▸ WORK TASK:
All of the data below needs to be set down again, exactly as shown.

▸ INFORMATION PROVIDED:
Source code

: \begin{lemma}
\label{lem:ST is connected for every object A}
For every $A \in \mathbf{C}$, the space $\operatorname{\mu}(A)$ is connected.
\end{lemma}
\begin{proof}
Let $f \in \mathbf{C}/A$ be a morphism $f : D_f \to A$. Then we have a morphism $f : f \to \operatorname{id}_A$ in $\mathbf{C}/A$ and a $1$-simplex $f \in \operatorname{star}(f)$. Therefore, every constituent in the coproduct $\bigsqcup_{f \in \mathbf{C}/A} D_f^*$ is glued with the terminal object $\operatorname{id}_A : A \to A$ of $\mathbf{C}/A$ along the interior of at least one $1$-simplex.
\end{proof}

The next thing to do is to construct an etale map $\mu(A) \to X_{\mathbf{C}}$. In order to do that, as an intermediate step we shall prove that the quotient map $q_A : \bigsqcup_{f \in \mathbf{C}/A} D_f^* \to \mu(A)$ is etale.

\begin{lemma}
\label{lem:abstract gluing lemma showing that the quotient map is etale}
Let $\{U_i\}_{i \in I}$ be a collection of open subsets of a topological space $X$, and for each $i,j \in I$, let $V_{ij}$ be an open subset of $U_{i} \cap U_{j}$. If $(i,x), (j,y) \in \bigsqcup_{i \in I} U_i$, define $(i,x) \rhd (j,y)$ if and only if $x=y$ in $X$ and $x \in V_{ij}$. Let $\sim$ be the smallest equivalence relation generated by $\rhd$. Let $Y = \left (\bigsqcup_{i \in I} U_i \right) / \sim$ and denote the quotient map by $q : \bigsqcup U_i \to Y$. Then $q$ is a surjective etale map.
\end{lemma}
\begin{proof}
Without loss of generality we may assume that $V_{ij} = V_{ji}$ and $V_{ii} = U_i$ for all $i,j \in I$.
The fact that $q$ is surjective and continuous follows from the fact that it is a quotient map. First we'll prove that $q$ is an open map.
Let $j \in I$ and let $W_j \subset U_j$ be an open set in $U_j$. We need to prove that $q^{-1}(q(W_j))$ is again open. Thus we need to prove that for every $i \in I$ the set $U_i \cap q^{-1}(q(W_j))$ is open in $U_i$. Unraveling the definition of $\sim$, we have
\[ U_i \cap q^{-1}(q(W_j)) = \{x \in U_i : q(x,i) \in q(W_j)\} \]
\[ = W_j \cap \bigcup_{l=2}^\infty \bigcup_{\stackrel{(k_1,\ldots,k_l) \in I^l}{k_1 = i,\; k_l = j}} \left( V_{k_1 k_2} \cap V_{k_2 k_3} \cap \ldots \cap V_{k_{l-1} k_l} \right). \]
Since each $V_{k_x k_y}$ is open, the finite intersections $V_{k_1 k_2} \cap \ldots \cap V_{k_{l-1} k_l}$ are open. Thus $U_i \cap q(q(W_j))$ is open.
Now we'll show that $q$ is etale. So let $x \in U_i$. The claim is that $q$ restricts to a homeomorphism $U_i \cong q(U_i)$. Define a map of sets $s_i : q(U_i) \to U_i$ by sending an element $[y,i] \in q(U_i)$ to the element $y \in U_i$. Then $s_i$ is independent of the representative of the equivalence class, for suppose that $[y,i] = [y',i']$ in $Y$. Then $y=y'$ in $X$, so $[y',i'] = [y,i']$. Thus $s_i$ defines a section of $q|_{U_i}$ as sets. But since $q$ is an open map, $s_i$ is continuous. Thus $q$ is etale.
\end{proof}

▸ WRITTEN RESPONSE:
Source code

: \begin{lemma}
\label{lem:ST is connected for every object A}
For every $A \in \mathbf{C}$, the space $\operatorname{\mu}(A)$ is connected.
\end{lemma}
\begin{proof}
Let $f \in \mathbf{C}/A$ be a morphism $f : D_f \to A$. Then we have a morphism $f : f \to \operatorname{id}_A$ in $\mathbf{C}/A$ and a $1$-simplex $f \in \operatorname{star}(f)$. Therefore, every constituent in the coproduct $\bigsqcup_{f \in \mathbf{C}/A} D_f^*$ is glued with the terminal object $\operatorname{id}_A : A \to A$ of $\mathbf{C}/A$ along the interior of at least one $1$-simplex.
\end{proof}

The next thing to do is to construct an etale map $\mu(A) \to X_{\mathbf{C}}$. In order to do that, as an intermediate step we shall prove that the quotient map $q_A : \bigsqcup_{f \in \mathbf{C}/A} D_f^* \to \mu(A)$ is etale.

\begin{lemma}
\label{lem:abstract gluing lemma showing that the quotient map is etale}
Let $\{U_i\}_{i \in I}$ be a collection of open subsets of a topological space $X$, and for each $i,j \in I$, let $V_{ij}$ be an open subset of $U_{i} \cap U_{j}$. If $(i,x), (j,y) \in \bigsqcup_{i \in I} U_i$, define $(i,x) \rhd (j,y)$ if and only if $x=y$ in $X$ and $x \in V_{ij}$. Let $\sim$ be the smallest equivalence relation generated by $\rhd$. Let $Y = \left (\bigsqcup_{i \in I} U_i \right) / \sim$ and denote the quotient map by $q : \bigsqcup U_i \to Y$. Then $q$ is a surjective etale map.
\end{lemma}
\begin{proof}
Without loss of generality we may assume that $V_{ij} = V_{ji}$ and $V_{ii} = U_i$ for all $i,j \in I$.
The fact that $q$ is surjective and continuous follows from the fact that it is a quotient map. First we'll prove that $q$ is an open map.
Let $j \in I$ and let $W_j \subset U_j$ be an open set in $U_j$. We need to prove that $q^{-1}(q(W_j))$ is again open. Thus we need to prove that for every $i \in I$ the set $U_i \cap q^{-1}(q(W_j))$ is open in $U_i$. Unraveling the definition of $\sim$, we have
\[ U_i \cap q^{-1}(q(W_j)) = \{x \in U_i : q(x,i) \in q(W_j)\} \]
\[ = W_j \cap \bigcup_{l=2}^\infty \bigcup_{\stackrel{(k_1,\ldots,k_l) \in I^l}{k_1 = i,\; k_l = j}} \left( V_{k_1 k_2} \cap V_{k_2 k_3} \cap \ldots \cap V_{k_{l-1} k_l} \right). \]
Since each $V_{k_x k_y}$ is open, the finite intersections $V_{k_1 k_2} \cap \ldots \cap V_{k_{l-1} k_l}$ are open. Thus $U_i \cap q(q(W_j))$ is open.
Now we'll show that $q$ is etale. So let $x \in U_i$. The claim is that $q$ restricts to a homeomorphism $U_i \cong q(U_i)$. Define a map of sets $s_i : q(U_i) \to U_i$ by sending an element $[y,i] \in q(U_i)$ to the element $y \in U_i$. Then $s_i$ is independent of the representative of the equivalence class, for suppose that $[y,i] = [y',i']$ in $Y$. Then $y=y'$ in $X$, so $[y',i'] = [y,i']$. Thus $s_i$ defines a section of $q|_{U_i}$ as sets. But since $q$ is an open map, $s_i$ is continuous. Thus $q$ is etale.
\end{proof}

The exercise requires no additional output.